The Congressional Budget Office report on the Budgetary and Economic Effects of Repealing the Affordable Care Act has been widely reported and by now its themes are well known. I add just a few observations.
The report was the first since 2012 analyzing the likely results of a repeal of the law. Indeed, in 2013 the CBO declined a request that it again estimate the results of a repeal as too difficult and unnecessary. The report was also the first time the CBO applied “dynamic scoring,” to its repeal estimate, a change that had been required by the new Republican majorities in the House and Senate. The CBO, that is, for the first time looked not only at the direct effects of repeal on changes in revenues and expenditures in the federal budget, it also considered the broader macroeconomic consequences of repeal on the economy, and the indirect effects of these consequences on the federal budget.
2015 And 2012: Very Different Routes To Similar Results
The bottom line of the estimate was not radically different from 2012. In 2012 the CBO had estimated that repeal would add $109 billion to the deficit over 10 years. In 2015, it estimated the net addition to the deficit would be $137 billion over 10 years. How the CBO got to that number, however, was quite different.
To begin, CBO estimated that repealing the ACA coverage provisions would reduce spending for the exchange subsidies, Medicaid and CHIP outlays, and small-employer tax credit by $1,658 trillion. Repeal would also, however, end collections of individual and employer mandate penalties, the Cadillac tax, and reduce other revenues at total of $502 billion. Thus the net effect of repealing the coverage expansion provisions would be a savings of $1.156 trillion.

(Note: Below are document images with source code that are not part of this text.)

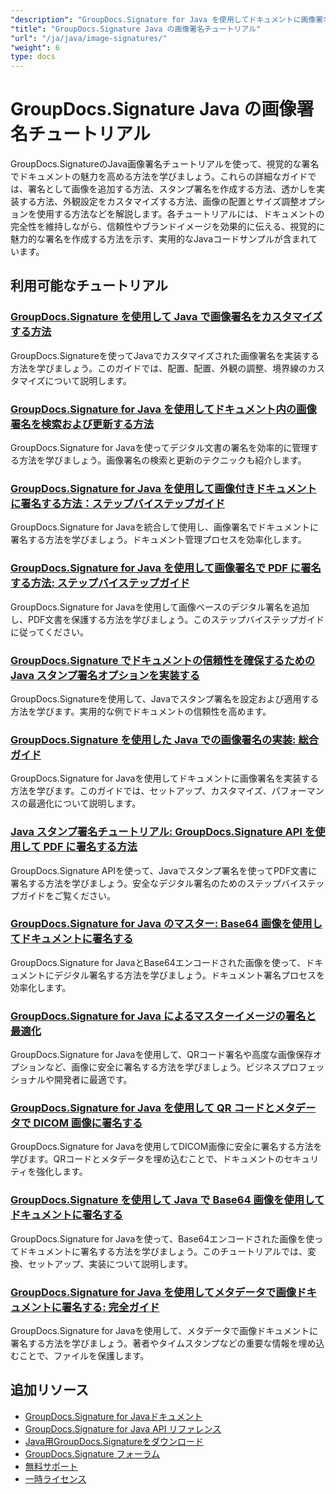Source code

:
 ```yaml
---
"description": "GroupDocs.Signature for Java を使用してドキュメントに画像署名、透かし、スタンプを追加するための完全なチュートリアル。"
"title": "GroupDocs.Signature Java の画像署名チュートリアル"
"url": "/ja/java/image-signatures/"
"weight": 6
type: docs
---
```

# GroupDocs.Signature Java の画像署名チュートリアル

GroupDocs.SignatureのJava画像署名チュートリアルを使って、視覚的な署名でドキュメントの魅力を高める方法を学びましょう。これらの詳細なガイドでは、署名として画像を追加する方法、スタンプ署名を作成する方法、透かしを実装する方法、外観設定をカスタマイズする方法、画像の配置とサイズ調整オプションを使用する方法などを解説します。各チュートリアルには、ドキュメントの完全性を維持しながら、信頼性やブランドイメージを効果的に伝える、視覚的に魅力的な署名を作成する方法を示す、実用的なJavaコードサンプルが含まれています。

## 利用可能なチュートリアル

### [GroupDocs.Signature を使用して Java で画像署名をカスタマイズする方法](./customize-image-signatures-java-groupdocs-signature/)
GroupDocs.Signatureを使ってJavaでカスタマイズされた画像署名を実装する方法を学びましょう。このガイドでは、配置、配置、外観の調整、境界線のカスタマイズについて説明します。

### [GroupDocs.Signature for Java を使用してドキュメント内の画像署名を検索および更新する方法](./groupdocs-signature-java-image-signatures/)
GroupDocs.Signature for Javaを使ってデジタル文書の署名を効率的に管理する方法を学びましょう。画像署名の検索と更新のテクニックも紹介します。

### [GroupDocs.Signature for Java を使用して画像付きドキュメントに署名する方法：ステップバイステップガイド](./sign-documents-image-groupdocs-signature-java/)
GroupDocs.Signature for Javaを統合して使用し、画像署名でドキュメントに署名する方法を学びましょう。ドキュメント管理プロセスを効率化します。

### [GroupDocs.Signature for Java を使用して画像署名で PDF に署名する方法: ステップバイステップガイド](./sign-pdf-image-signature-groupdocs-java/)
GroupDocs.Signature for Javaを使用して画像ベースのデジタル署名を追加し、PDF文書を保護する方法を学びましょう。このステップバイステップガイドに従ってください。

### [GroupDocs.Signature でドキュメントの信頼性を確保するための Java スタンプ署名オプションを実装する](./implement-java-stamp-sign-options-groupdocs-signature/)
GroupDocs.Signatureを使用して、Javaでスタンプ署名を設定および適用する方法を学びます。実用的な例でドキュメントの信頼性を高めます。

### [GroupDocs.Signature を使用した Java での画像署名の実装: 総合ガイド](./mastering-image-signatures-java-groupdocs/)
GroupDocs.Signature for Javaを使用してドキュメントに画像署名を実装する方法を学びます。このガイドでは、セットアップ、カスタマイズ、パフォーマンスの最適化について説明します。

### [Java スタンプ署名チュートリアル: GroupDocs.Signature API を使用して PDF に署名する方法](./java-groupdocs-signature-stamp-tutorial/)
GroupDocs.Signature APIを使って、Javaでスタンプ署名を使ってPDF文書に署名する方法を学びましょう。安全なデジタル署名のためのステップバイステップガイドをご覧ください。

### [GroupDocs.Signature for Java のマスター: Base64 画像を使用してドキュメントに署名する](./groupdocs-signature-java-base64-image/)
GroupDocs.Signature for JavaとBase64エンコードされた画像を使って、ドキュメントにデジタル署名する方法を学びましょう。ドキュメント署名プロセスを効率化します。

### [GroupDocs.Signature for Java によるマスターイメージの署名と最適化](./groupdocs-signature-java-image-optimization/)
GroupDocs.Signature for Javaを使用して、QRコード署名や高度な画像保存オプションなど、画像に安全に署名する方法を学びましょう。ビジネスプロフェッショナルや開発者に最適です。

### [GroupDocs.Signature for Java を使用して QR コードとメタデータで DICOM 画像に署名する](./sign-dicom-images-groupdocs-signature-java/)
GroupDocs.Signature for Javaを使用してDICOM画像に安全に署名する方法を学びます。QRコードとメタデータを埋め込むことで、ドキュメントのセキュリティを強化します。

### [GroupDocs.Signature を使用して Java で Base64 画像を使用してドキュメントに署名する](./sign-document-base64-image-groupdocs-signature-java/)
GroupDocs.Signature for Javaを使って、Base64エンコードされた画像を使ってドキュメントに署名する方法を学びましょう。このチュートリアルでは、変換、セットアップ、実装について説明します。

### [GroupDocs.Signature for Java を使用してメタデータで画像ドキュメントに署名する: 完全ガイド](./sign-image-documents-metadata-groupdocs-signature-java/)
GroupDocs.Signature for Javaを使用して、メタデータで画像ドキュメントに署名する方法を学びましょう。著者やタイムスタンプなどの重要な情報を埋め込むことで、ファイルを保護します。

## 追加リソース

- [GroupDocs.Signature for Javaドキュメント](https://docs.groupdocs.com/signature/java/)
- [GroupDocs.Signature for Java API リファレンス](https://reference.groupdocs.com/signature/java/)
- [Java用GroupDocs.Signatureをダウンロード](https://releases.groupdocs.com/signature/java/)
- [GroupDocs.Signature フォーラム](https://forum.groupdocs.com/c/signature)
- [無料サポート](https://forum.groupdocs.com/)
- [一時ライセンス](https://purchase.groupdocs.com/temporary-license/)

Repealing the ACA, however, would also mean the loss of $879 billion in other savings accomplished through the ACA, mainly in the Medicare and Medicaid programs. It would also mean the loss of $631 in other increased revenues, mainly taxes on high-income Americans and on certain health care providers and insurers. On balance, repeal would result in an increase in the deficit of $353 billion before considering the macroeconomic effects. This number is much larger than the corresponding number from the 2012 report.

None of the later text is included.